## EXERCISE INSTRUCTIONS
Below are several entries. Transcribe exactly those lines that fall from the one with "Одна из проблем" through the one with "Технически, мы можем", end lines included.

## GIVEN DATA
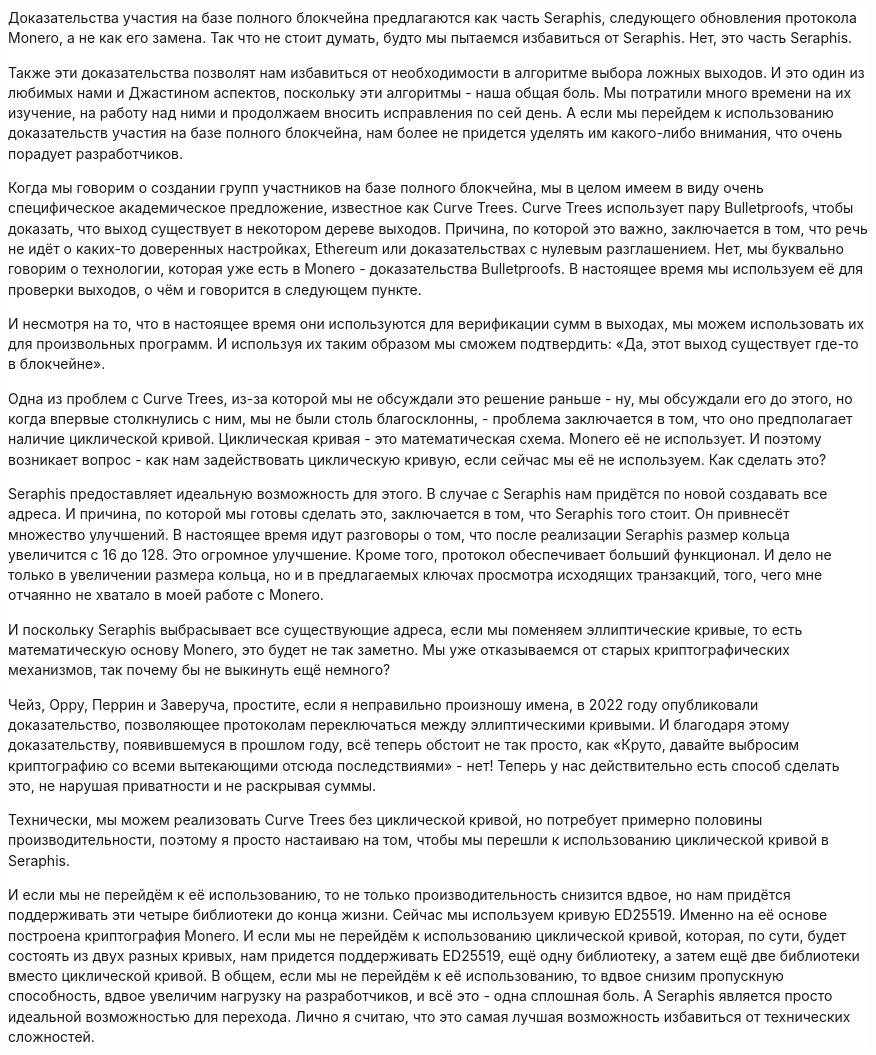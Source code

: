 Доказательства участия на базе полного блокчейна предлагаются как часть Seraphis, следующего обновления протокола Monero, а не как его замена. Так что не стоит думать, будто мы пытаемся избавиться от Seraphis. Нет, это часть Seraphis.

Также эти доказательства позволят нам избавиться от необходимости в алгоритме выбора ложных выходов. И это один из любимых нами и Джастином аспектов, поскольку эти алгоритмы - наша общая боль. Мы потратили много времени на их изучение, на работу над ними и продолжаем вносить исправления по сей день. А если мы перейдем к использованию доказательств участия на базе полного блокчейна, нам более не придется уделять им какого-либо внимания, что очень порадует разработчиков.

Когда мы говорим о создании групп участников на базе полного блокчейна, мы в целом имеем в виду очень специфическое академическое предложение, известное как Curve Trees. Curve Trees использует пару Bulletproofs, чтобы доказать, что выход существует в некотором дереве выходов. Причина, по которой это важно, заключается в том, что речь не идёт о каких-то доверенных настройках, Ethereum или доказательствах с нулевым разглашением. Нет, мы буквально говорим о технологии, которая уже есть в Monero - доказательства Bulletproofs. В настоящее время мы используем её для проверки выходов, о чём и говорится в следующем пункте.

И несмотря на то, что в настоящее время они используются для верификации сумм в выходах, мы можем использовать их для произвольных программ. И используя их таким образом мы сможем подтвердить: «Да, этот выход существует где-то в блокчейне».

Одна из проблем с Curve Trees, из-за которой мы не обсуждали это решение раньше - ну, мы обсуждали его до этого, но когда впервые столкнулись с ним, мы не были столь благосклонны, - проблема заключается в том, что оно предполагает наличие циклической кривой. Циклическая кривая - это математическая схема. Monero её не использует. И поэтому возникает вопрос - как нам задействовать циклическую кривую, если сейчас мы её не используем. Как сделать это?

Seraphis предоставляет идеальную возможность для этого. В случае с Seraphis нам придётся по новой создавать все адреса. И причина, по которой мы готовы сделать это, заключается в том, что Seraphis того стоит. Он привнесёт множество улучшений. В настоящее время идут разговоры о том, что после реализации Seraphis размер кольца увеличится с 16 до 128. Это огромное улучшение. Кроме того, протокол обеспечивает больший функционал. И дело не только в увеличении размера кольца, но и в предлагаемых ключах просмотра исходящих транзакций, того, чего мне отчаянно не хватало в моей работе с Monero.

И поскольку Seraphis выбрасывает все существующие адреса, если мы поменяем эллиптические кривые, то есть математическую основу Monero, это будет не так заметно. Мы уже отказываемся от старых криптографических механизмов, так почему бы не выкинуть ещё немного?

Чейз, Орру, Перрин и Заверуча, простите, если я неправильно произношу имена, в 2022 году опубликовали доказательство, позволяющее протоколам переключаться между эллиптическими кривыми. И благодаря этому доказательству, появившемуся в прошлом году, всё теперь обстоит не так просто, как «Круто, давайте выбросим криптографию со всеми вытекающими отсюда последствиями» - нет! Теперь у нас действительно есть способ сделать это, не нарушая приватности и не раскрывая суммы.

Технически, мы можем реализовать Curve Trees без циклической кривой, но потребует примерно половины производительности, поэтому я просто настаиваю на том, чтобы мы перешли к использованию циклической кривой в Seraphis.

И если мы не перейдём к её использованию, то не только производительность снизится вдвое, но нам придётся поддерживать эти четыре библиотеки до конца жизни. Сейчас мы используем кривую ED25519. Именно на её основе построена криптография Monero. И если мы не перейдём к использованию циклической кривой, которая, по сути, будет состоять из двух разных кривых, нам придется поддерживать ED25519, ещё одну библиотеку, а затем ещё две библиотеки вместо циклической кривой. В общем, если мы не перейдём к её использованию, то вдвое снизим пропускную способность, вдвое увеличим нагрузку на разработчиков, и всё это - одна сплошная боль. А Seraphis является просто идеальной возможностью для перехода. Лично я считаю, что это самая лучшая возможность избавиться от технических сложностей.
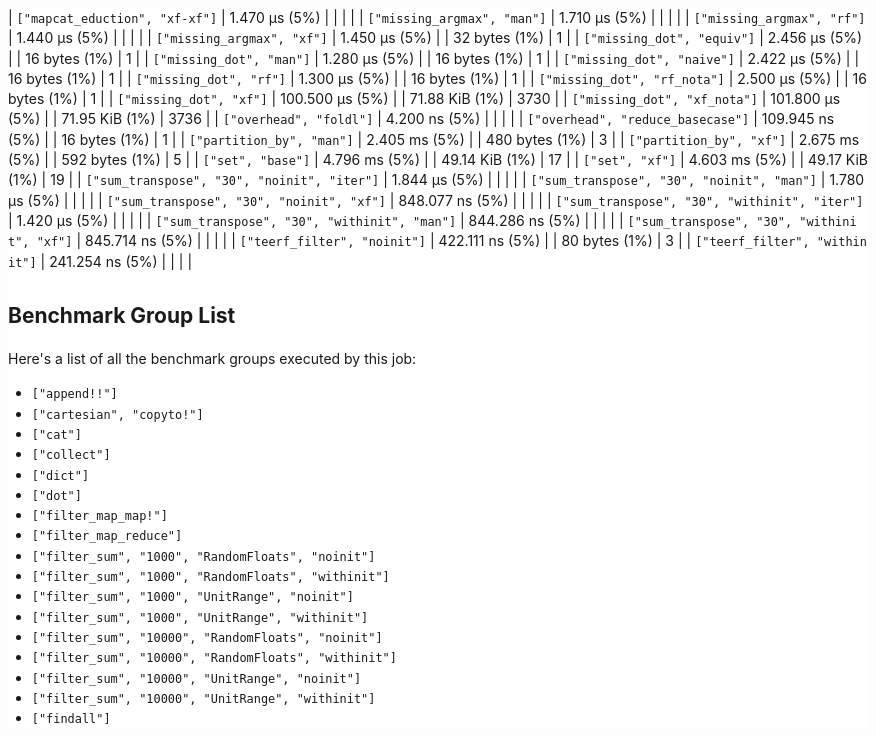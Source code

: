 | `["mapcat_eduction", "xf-xf"]`                                 |   1.470 μs (5%) |         |                 |             |
| `["missing_argmax", "man"]`                                    |   1.710 μs (5%) |         |                 |             |
| `["missing_argmax", "rf"]`                                     |   1.440 μs (5%) |         |                 |             |
| `["missing_argmax", "xf"]`                                     |   1.450 μs (5%) |         |   32 bytes (1%) |           1 |
| `["missing_dot", "equiv"]`                                     |   2.456 μs (5%) |         |   16 bytes (1%) |           1 |
| `["missing_dot", "man"]`                                       |   1.280 μs (5%) |         |   16 bytes (1%) |           1 |
| `["missing_dot", "naive"]`                                     |   2.422 μs (5%) |         |   16 bytes (1%) |           1 |
| `["missing_dot", "rf"]`                                        |   1.300 μs (5%) |         |   16 bytes (1%) |           1 |
| `["missing_dot", "rf_nota"]`                                   |   2.500 μs (5%) |         |   16 bytes (1%) |           1 |
| `["missing_dot", "xf"]`                                        | 100.500 μs (5%) |         |  71.88 KiB (1%) |        3730 |
| `["missing_dot", "xf_nota"]`                                   | 101.800 μs (5%) |         |  71.95 KiB (1%) |        3736 |
| `["overhead", "foldl"]`                                        |   4.200 ns (5%) |         |                 |             |
| `["overhead", "reduce_basecase"]`                              | 109.945 ns (5%) |         |   16 bytes (1%) |           1 |
| `["partition_by", "man"]`                                      |   2.405 ms (5%) |         |  480 bytes (1%) |           3 |
| `["partition_by", "xf"]`                                       |   2.675 ms (5%) |         |  592 bytes (1%) |           5 |
| `["set", "base"]`                                              |   4.796 ms (5%) |         |  49.14 KiB (1%) |          17 |
| `["set", "xf"]`                                                |   4.603 ms (5%) |         |  49.17 KiB (1%) |          19 |
| `["sum_transpose", "30", "noinit", "iter"]`                    |   1.844 μs (5%) |         |                 |             |
| `["sum_transpose", "30", "noinit", "man"]`                     |   1.780 μs (5%) |         |                 |             |
| `["sum_transpose", "30", "noinit", "xf"]`                      | 848.077 ns (5%) |         |                 |             |
| `["sum_transpose", "30", "withinit", "iter"]`                  |   1.420 μs (5%) |         |                 |             |
| `["sum_transpose", "30", "withinit", "man"]`                   | 844.286 ns (5%) |         |                 |             |
| `["sum_transpose", "30", "withinit", "xf"]`                    | 845.714 ns (5%) |         |                 |             |
| `["teerf_filter", "noinit"]`                                   | 422.111 ns (5%) |         |   80 bytes (1%) |           3 |
| `["teerf_filter", "withinit"]`                                 | 241.254 ns (5%) |         |                 |             |

## Benchmark Group List
Here's a list of all the benchmark groups executed by this job:

- `["append!!"]`
- `["cartesian", "copyto!"]`
- `["cat"]`
- `["collect"]`
- `["dict"]`
- `["dot"]`
- `["filter_map_map!"]`
- `["filter_map_reduce"]`
- `["filter_sum", "1000", "RandomFloats", "noinit"]`
- `["filter_sum", "1000", "RandomFloats", "withinit"]`
- `["filter_sum", "1000", "UnitRange", "noinit"]`
- `["filter_sum", "1000", "UnitRange", "withinit"]`
- `["filter_sum", "10000", "RandomFloats", "noinit"]`
- `["filter_sum", "10000", "RandomFloats", "withinit"]`
- `["filter_sum", "10000", "UnitRange", "noinit"]`
- `["filter_sum", "10000", "UnitRange", "withinit"]`
- `["findall"]`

## ANSWER SPACE
Одна из проблем с Curve Trees, из-за которой мы не обсуждали это решение раньше - ну, мы обсуждали его до этого, но когда впервые столкнулись с ним, мы не были столь благосклонны, - проблема заключается в том, что оно предполагает наличие циклической кривой. Циклическая кривая - это математическая схема. Monero её не использует. И поэтому возникает вопрос - как нам задействовать циклическую кривую, если сейчас мы её не используем. Как сделать это?

Seraphis предоставляет идеальную возможность для этого. В случае с Seraphis нам придётся по новой создавать все адреса. И причина, по которой мы готовы сделать это, заключается в том, что Seraphis того стоит. Он привнесёт множество улучшений. В настоящее время идут разговоры о том, что после реализации Seraphis размер кольца увеличится с 16 до 128. Это огромное улучшение. Кроме того, протокол обеспечивает больший функционал. И дело не только в увеличении размера кольца, но и в предлагаемых ключах просмотра исходящих транзакций, того, чего мне отчаянно не хватало в моей работе с Monero.

И поскольку Seraphis выбрасывает все существующие адреса, если мы поменяем эллиптические кривые, то есть математическую основу Monero, это будет не так заметно. Мы уже отказываемся от старых криптографических механизмов, так почему бы не выкинуть ещё немного?

Чейз, Орру, Перрин и Заверуча, простите, если я неправильно произношу имена, в 2022 году опубликовали доказательство, позволяющее протоколам переключаться между эллиптическими кривыми. И благодаря этому доказательству, появившемуся в прошлом году, всё теперь обстоит не так просто, как «Круто, давайте выбросим криптографию со всеми вытекающими отсюда последствиями» - нет! Теперь у нас действительно есть способ сделать это, не нарушая приватности и не раскрывая суммы.

Технически, мы можем реализовать Curve Trees без циклической кривой, но потребует примерно половины производительности, поэтому я просто настаиваю на том, чтобы мы перешли к использованию циклической кривой в Seraphis.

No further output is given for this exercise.